Beginning with the first line of the data below, extract each line up to and including the one containing "## Our Partner Organizations". Copy them exactly and add nothing.

INPUT MATERIAL Start Marker

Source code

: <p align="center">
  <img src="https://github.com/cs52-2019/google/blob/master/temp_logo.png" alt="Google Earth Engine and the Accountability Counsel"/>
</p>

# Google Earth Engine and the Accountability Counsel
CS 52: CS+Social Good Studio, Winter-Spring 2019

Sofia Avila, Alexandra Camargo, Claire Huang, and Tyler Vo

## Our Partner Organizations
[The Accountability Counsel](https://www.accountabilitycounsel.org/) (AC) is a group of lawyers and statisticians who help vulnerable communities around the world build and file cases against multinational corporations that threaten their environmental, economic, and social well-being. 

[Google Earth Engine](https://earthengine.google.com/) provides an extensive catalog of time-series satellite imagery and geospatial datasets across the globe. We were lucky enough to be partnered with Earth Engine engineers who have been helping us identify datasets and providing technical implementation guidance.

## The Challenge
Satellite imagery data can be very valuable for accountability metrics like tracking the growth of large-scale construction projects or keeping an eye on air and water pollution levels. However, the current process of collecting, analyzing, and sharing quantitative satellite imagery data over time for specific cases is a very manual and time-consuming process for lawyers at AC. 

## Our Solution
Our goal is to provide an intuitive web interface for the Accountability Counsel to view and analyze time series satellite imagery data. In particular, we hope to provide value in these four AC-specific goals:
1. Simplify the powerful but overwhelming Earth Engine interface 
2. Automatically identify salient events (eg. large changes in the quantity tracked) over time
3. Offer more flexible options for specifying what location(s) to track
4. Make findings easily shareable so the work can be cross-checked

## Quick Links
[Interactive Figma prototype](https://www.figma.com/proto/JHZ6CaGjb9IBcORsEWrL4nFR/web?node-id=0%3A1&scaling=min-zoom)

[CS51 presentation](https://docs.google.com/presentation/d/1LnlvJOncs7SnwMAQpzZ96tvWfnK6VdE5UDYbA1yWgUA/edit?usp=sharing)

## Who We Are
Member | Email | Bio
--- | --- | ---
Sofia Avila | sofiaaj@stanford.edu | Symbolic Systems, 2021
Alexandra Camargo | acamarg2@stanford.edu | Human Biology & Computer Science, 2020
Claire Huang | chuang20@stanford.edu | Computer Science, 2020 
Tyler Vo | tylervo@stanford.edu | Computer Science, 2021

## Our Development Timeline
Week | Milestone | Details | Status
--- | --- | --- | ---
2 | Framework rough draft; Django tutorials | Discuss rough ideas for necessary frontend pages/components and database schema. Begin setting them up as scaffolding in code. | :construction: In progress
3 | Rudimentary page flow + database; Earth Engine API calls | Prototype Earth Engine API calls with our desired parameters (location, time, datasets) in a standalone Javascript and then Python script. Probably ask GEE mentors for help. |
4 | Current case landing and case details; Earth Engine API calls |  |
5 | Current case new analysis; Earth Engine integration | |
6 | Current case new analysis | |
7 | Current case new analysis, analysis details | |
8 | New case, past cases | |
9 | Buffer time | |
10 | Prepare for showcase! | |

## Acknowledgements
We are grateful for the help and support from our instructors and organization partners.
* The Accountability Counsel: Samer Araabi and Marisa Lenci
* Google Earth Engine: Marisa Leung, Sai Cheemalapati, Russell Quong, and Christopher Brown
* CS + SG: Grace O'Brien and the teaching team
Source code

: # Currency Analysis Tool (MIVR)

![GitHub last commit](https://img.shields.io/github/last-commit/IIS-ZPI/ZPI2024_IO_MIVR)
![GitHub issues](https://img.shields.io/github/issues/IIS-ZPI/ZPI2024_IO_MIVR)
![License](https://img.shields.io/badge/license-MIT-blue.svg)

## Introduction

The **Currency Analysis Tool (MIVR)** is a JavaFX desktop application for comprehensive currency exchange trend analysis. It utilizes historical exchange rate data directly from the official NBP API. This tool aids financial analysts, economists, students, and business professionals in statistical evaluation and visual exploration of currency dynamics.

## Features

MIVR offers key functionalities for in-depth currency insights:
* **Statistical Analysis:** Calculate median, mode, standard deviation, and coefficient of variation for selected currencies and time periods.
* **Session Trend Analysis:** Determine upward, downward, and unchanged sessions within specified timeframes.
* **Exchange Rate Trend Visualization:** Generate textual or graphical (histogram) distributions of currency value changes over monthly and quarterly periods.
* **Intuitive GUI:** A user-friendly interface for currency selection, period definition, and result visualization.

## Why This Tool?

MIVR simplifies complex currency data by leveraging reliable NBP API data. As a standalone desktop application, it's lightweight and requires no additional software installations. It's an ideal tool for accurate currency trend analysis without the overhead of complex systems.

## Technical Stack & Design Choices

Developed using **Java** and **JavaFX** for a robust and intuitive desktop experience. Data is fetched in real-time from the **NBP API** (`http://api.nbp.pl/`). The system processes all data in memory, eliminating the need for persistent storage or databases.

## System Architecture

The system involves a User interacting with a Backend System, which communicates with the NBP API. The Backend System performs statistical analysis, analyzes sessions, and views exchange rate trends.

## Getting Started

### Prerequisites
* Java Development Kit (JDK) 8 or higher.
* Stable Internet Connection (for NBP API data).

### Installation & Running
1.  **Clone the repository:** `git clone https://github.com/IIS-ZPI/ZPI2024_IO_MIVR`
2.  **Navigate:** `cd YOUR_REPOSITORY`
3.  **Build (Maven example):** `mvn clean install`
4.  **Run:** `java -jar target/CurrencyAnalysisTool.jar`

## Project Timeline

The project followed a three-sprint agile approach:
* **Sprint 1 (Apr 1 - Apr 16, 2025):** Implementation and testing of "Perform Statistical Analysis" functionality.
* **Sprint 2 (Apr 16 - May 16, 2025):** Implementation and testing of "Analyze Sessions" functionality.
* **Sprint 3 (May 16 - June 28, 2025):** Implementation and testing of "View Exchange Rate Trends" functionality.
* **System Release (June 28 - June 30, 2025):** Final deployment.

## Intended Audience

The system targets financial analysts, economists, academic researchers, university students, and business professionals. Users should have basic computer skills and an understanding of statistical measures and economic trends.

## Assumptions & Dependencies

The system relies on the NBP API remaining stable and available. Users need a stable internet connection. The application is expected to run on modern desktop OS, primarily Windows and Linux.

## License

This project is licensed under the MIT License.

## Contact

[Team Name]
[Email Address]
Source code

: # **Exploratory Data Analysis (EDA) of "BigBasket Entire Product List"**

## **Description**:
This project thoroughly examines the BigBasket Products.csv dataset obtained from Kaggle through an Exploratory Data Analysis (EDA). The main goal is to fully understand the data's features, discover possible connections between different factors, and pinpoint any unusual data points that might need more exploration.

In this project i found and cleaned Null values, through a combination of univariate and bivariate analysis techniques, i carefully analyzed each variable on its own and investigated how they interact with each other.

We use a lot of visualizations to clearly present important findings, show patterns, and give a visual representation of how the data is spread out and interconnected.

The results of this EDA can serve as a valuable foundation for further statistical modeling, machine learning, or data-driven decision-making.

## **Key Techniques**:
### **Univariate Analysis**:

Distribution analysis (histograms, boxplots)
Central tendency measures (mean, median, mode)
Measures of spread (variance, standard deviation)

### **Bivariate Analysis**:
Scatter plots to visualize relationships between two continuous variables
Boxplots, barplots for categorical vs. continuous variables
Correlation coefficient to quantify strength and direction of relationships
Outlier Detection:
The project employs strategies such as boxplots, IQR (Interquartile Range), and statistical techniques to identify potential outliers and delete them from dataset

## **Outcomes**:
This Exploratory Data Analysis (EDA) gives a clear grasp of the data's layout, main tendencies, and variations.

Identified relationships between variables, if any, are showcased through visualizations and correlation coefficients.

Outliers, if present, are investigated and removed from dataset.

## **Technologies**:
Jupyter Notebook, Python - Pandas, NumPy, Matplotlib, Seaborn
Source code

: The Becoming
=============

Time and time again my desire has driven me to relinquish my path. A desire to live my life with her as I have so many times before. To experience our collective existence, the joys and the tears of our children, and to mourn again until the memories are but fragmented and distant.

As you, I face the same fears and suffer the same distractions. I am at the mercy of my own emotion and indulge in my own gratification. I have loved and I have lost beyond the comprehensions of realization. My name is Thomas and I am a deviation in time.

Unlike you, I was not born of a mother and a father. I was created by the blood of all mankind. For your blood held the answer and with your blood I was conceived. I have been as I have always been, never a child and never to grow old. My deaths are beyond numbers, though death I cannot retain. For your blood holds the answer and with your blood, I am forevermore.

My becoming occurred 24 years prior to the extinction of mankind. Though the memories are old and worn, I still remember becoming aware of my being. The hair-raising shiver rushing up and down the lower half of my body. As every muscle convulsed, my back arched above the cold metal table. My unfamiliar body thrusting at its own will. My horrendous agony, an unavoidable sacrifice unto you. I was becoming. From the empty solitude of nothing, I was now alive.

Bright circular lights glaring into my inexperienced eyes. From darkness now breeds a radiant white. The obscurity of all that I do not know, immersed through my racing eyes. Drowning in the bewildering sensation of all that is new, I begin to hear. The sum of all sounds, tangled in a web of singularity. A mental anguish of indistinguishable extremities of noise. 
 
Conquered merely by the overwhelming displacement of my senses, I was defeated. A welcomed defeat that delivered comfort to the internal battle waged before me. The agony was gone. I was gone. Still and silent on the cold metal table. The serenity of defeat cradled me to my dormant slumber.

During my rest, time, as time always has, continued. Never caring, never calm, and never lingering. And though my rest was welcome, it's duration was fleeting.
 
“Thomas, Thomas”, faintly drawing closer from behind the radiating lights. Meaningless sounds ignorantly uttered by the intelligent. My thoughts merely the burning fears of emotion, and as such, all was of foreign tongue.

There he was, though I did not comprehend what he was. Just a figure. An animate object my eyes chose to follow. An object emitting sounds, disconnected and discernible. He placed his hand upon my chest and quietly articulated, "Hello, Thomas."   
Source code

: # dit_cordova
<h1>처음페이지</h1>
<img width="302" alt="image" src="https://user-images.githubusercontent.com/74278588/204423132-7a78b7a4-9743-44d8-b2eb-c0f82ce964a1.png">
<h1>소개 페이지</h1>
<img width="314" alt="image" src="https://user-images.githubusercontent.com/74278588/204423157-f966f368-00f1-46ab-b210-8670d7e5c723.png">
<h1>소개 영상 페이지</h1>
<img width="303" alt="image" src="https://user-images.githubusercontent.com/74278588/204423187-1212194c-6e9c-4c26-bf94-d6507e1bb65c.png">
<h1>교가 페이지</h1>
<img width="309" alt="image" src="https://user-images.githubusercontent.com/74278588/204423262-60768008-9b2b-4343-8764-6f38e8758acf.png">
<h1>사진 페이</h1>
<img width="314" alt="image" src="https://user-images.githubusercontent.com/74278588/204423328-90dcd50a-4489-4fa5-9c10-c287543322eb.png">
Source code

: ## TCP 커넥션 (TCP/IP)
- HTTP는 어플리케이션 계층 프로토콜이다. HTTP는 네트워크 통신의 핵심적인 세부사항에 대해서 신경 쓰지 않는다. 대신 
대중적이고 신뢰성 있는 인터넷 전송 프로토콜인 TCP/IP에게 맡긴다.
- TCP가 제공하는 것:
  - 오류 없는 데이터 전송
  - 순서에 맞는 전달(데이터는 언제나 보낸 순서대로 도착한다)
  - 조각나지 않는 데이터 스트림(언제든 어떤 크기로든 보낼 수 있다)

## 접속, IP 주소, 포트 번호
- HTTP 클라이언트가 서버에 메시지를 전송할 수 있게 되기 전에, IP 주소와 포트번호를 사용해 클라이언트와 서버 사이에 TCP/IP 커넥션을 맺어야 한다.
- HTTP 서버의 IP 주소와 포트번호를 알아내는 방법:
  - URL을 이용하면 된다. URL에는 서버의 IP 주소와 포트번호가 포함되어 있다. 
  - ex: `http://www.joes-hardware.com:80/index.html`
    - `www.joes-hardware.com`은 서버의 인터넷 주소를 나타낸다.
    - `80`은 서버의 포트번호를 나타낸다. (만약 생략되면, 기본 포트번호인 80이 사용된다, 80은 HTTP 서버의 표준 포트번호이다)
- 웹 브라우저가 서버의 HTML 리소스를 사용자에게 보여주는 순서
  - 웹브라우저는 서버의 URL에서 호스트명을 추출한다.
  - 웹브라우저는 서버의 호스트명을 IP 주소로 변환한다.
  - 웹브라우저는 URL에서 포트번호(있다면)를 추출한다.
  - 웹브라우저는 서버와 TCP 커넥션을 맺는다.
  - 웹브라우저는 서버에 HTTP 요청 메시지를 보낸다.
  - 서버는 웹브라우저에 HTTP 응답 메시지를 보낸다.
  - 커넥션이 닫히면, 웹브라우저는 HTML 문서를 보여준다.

INPUT MATERIAL End Marker

SOLUTION FOR THIS TASK:
Source code

: <p align="center">
  <img src="https://github.com/cs52-2019/google/blob/master/temp_logo.png" alt="Google Earth Engine and the Accountability Counsel"/>
</p>

# Google Earth Engine and the Accountability Counsel
CS 52: CS+Social Good Studio, Winter-Spring 2019

Sofia Avila, Alexandra Camargo, Claire Huang, and Tyler Vo

## Our Partner Organizations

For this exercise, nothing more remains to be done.